=== Dataset records ===
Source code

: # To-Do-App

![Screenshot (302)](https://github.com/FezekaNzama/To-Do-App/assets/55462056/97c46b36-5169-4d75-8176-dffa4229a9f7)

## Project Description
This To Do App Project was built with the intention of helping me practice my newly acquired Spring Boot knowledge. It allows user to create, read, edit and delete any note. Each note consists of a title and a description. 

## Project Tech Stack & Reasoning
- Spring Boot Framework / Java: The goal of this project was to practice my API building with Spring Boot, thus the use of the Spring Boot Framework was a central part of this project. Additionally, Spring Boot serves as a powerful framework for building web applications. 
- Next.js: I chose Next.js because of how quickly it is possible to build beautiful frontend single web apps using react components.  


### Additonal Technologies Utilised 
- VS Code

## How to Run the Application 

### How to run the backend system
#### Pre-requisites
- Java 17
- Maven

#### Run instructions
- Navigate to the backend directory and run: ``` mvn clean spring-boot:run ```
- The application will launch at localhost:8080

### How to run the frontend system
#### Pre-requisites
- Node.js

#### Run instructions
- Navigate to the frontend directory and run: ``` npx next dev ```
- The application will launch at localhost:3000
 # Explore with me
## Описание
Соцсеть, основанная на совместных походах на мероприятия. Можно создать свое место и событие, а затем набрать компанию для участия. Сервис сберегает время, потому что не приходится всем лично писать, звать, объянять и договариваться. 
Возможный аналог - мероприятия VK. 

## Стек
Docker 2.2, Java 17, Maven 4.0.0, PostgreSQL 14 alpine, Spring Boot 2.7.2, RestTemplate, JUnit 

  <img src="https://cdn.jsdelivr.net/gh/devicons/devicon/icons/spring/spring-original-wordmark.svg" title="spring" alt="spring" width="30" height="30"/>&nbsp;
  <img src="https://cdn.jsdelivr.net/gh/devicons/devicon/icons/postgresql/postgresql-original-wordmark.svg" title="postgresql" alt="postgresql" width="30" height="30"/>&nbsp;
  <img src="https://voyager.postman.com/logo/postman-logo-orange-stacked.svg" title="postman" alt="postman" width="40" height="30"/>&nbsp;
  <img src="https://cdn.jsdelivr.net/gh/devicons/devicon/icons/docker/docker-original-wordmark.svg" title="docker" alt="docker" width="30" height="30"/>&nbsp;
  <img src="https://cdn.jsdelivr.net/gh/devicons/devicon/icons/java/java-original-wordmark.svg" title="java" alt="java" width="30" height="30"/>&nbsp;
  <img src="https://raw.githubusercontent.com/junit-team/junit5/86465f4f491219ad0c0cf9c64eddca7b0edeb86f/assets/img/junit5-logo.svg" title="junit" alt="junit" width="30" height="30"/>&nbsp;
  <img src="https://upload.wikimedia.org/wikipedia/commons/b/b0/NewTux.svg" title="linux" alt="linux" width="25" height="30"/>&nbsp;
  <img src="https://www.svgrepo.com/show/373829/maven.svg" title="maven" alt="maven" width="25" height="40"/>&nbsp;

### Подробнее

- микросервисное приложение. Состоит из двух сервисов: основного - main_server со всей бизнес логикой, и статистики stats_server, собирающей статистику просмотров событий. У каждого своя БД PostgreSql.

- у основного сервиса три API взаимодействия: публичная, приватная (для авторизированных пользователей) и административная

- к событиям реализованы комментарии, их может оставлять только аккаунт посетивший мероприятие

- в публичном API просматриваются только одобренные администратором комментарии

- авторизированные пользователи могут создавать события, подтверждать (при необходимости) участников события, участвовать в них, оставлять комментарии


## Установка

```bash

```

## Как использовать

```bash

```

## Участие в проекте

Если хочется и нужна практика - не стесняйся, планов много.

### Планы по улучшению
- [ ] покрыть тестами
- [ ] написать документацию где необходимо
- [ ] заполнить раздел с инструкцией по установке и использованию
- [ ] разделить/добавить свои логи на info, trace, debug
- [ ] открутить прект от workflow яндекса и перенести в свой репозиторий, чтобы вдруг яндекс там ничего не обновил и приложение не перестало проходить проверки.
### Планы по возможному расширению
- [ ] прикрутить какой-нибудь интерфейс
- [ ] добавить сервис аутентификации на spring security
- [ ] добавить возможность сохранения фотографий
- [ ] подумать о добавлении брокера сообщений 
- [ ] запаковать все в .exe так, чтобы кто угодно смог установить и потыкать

=== Task instructions ===
Please write out, exactly as they appear, the lines from the line containing "- [ ] добавить сервис" through the last line of the records above, both included.

=== Written response ===
- [ ] добавить сервис аутентификации на spring security
- [ ] добавить возможность сохранения фотографий
- [ ] подумать о добавлении брокера сообщений 
- [ ] запаковать все в .exe так, чтобы кто угодно смог установить и потыкать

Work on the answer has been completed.